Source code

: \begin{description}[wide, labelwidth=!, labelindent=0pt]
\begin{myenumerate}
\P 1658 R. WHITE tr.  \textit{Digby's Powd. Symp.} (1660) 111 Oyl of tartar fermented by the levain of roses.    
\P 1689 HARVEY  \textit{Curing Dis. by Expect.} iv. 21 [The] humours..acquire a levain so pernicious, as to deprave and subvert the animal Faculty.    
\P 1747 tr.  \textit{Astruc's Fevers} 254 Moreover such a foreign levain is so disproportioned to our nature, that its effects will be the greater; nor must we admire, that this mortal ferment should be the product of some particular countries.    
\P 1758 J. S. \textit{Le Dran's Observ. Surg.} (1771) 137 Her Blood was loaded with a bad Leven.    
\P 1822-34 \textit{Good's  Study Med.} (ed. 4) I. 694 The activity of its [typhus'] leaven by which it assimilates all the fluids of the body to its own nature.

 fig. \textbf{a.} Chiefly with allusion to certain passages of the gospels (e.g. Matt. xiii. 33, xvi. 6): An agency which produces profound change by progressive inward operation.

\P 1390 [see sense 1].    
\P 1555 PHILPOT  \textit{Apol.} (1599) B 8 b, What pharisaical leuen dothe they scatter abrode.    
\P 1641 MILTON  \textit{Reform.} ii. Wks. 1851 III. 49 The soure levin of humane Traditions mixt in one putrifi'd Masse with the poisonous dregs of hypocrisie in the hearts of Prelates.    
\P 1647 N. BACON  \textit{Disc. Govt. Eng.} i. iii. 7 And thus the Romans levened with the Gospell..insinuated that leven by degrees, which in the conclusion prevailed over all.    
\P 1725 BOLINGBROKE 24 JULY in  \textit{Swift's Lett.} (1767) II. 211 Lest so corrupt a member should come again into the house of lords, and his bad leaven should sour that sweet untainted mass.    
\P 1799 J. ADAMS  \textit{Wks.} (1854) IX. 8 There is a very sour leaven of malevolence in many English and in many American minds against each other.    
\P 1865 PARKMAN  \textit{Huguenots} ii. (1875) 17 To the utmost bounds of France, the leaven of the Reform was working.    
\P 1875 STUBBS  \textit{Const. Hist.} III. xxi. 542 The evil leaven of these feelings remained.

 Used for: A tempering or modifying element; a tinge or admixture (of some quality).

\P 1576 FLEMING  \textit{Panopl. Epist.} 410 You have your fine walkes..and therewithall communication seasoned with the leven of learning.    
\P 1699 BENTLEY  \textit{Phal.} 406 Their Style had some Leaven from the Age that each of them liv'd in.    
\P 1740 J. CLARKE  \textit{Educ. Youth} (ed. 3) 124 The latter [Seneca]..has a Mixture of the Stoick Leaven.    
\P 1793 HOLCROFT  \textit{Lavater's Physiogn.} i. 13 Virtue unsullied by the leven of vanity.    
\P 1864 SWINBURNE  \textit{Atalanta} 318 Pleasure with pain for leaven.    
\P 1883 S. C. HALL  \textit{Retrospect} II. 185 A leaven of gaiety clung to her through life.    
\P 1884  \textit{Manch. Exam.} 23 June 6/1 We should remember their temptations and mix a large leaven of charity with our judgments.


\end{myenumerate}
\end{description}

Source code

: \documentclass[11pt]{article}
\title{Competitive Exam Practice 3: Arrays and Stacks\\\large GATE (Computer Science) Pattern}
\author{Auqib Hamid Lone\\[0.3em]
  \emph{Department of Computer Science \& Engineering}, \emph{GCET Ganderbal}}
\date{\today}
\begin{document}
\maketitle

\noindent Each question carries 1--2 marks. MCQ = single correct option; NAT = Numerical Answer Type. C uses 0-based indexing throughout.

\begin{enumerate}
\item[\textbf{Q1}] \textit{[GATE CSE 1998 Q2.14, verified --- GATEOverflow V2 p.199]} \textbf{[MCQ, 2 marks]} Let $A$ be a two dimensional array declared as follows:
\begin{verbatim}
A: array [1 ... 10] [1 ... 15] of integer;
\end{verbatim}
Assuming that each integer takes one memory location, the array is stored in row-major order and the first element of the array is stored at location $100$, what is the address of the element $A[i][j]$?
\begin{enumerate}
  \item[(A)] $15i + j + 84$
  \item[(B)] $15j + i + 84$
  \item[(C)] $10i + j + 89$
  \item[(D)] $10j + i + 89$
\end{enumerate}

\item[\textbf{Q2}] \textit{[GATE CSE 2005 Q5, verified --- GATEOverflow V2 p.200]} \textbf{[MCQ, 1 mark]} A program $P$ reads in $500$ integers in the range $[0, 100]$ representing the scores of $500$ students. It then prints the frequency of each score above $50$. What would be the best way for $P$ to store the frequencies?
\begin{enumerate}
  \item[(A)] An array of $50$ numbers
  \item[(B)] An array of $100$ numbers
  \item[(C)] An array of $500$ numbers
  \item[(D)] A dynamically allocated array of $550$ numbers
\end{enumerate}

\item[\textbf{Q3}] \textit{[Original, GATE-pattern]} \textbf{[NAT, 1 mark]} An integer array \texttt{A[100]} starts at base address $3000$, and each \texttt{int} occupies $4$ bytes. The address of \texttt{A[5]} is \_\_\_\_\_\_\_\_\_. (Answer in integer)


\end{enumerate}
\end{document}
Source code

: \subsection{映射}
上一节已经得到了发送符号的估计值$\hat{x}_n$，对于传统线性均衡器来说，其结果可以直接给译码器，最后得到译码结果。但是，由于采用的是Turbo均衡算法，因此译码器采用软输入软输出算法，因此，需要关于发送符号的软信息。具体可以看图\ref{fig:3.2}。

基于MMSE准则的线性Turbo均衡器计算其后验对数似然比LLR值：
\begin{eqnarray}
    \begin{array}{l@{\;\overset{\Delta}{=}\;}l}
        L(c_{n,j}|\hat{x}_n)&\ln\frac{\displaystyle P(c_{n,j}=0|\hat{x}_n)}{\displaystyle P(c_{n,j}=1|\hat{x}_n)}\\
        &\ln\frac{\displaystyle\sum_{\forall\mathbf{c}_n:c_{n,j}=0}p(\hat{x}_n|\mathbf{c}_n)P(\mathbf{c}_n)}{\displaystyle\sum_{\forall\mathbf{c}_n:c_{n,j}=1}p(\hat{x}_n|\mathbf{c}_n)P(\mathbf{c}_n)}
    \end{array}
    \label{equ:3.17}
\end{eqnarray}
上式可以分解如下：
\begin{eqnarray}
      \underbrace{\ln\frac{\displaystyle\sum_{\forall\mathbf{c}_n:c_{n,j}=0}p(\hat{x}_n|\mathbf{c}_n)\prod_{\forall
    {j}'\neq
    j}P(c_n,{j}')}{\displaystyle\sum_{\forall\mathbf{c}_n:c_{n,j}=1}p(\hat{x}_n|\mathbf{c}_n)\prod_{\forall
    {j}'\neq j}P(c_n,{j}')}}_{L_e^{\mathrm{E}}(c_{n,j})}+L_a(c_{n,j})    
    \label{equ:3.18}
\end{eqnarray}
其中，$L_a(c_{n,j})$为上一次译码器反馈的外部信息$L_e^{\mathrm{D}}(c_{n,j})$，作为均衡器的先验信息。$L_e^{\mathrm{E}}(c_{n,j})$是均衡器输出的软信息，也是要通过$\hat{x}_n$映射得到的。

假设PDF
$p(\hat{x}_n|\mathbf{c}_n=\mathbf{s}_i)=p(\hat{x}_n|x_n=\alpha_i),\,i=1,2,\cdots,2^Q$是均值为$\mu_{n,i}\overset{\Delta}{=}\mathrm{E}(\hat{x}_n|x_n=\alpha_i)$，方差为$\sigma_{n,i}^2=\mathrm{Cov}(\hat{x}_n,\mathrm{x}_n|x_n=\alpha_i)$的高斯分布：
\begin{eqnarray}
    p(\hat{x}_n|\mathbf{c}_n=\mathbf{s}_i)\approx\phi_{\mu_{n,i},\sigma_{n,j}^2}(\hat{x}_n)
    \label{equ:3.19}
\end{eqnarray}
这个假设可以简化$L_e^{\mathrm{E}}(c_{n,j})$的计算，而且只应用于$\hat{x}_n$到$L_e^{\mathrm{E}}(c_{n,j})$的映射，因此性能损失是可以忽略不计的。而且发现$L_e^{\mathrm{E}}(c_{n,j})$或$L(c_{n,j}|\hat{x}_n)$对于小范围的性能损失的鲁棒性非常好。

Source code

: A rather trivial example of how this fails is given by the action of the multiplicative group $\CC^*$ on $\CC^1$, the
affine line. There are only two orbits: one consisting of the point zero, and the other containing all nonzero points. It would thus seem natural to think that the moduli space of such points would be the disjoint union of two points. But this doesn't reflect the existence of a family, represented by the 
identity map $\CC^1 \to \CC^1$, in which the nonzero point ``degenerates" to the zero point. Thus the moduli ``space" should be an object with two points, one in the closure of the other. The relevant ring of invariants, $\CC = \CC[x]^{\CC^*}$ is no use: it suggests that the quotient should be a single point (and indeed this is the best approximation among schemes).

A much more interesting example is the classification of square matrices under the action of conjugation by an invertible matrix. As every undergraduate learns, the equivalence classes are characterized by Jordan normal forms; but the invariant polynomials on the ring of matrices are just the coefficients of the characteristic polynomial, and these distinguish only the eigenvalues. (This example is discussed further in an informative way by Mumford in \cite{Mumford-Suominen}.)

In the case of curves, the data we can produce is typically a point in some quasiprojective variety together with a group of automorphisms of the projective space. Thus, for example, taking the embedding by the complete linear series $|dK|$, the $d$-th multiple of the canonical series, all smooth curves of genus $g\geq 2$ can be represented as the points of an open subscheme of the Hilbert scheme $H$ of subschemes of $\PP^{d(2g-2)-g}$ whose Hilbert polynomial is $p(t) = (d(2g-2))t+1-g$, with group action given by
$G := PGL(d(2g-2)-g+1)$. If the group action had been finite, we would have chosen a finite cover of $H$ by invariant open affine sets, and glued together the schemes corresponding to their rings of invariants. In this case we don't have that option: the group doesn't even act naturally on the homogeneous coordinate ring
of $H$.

• **Problem**:
Return the span of lines in the data above that opens at the line with "them liv'd in." and closes at the line with "leven of vanity.", exactly, ends included, nothing else.

• **Exercise result**:
\P 1699 BENTLEY  \textit{Phal.} 406 Their Style had some Leaven from the Age that each of them liv'd in.    
\P 1740 J. CLARKE  \textit{Educ. Youth} (ed. 3) 124 The latter [Seneca]..has a Mixture of the Stoick Leaven.    
\P 1793 HOLCROFT  \textit{Lavater's Physiogn.} i. 13 Virtue unsullied by the leven of vanity.    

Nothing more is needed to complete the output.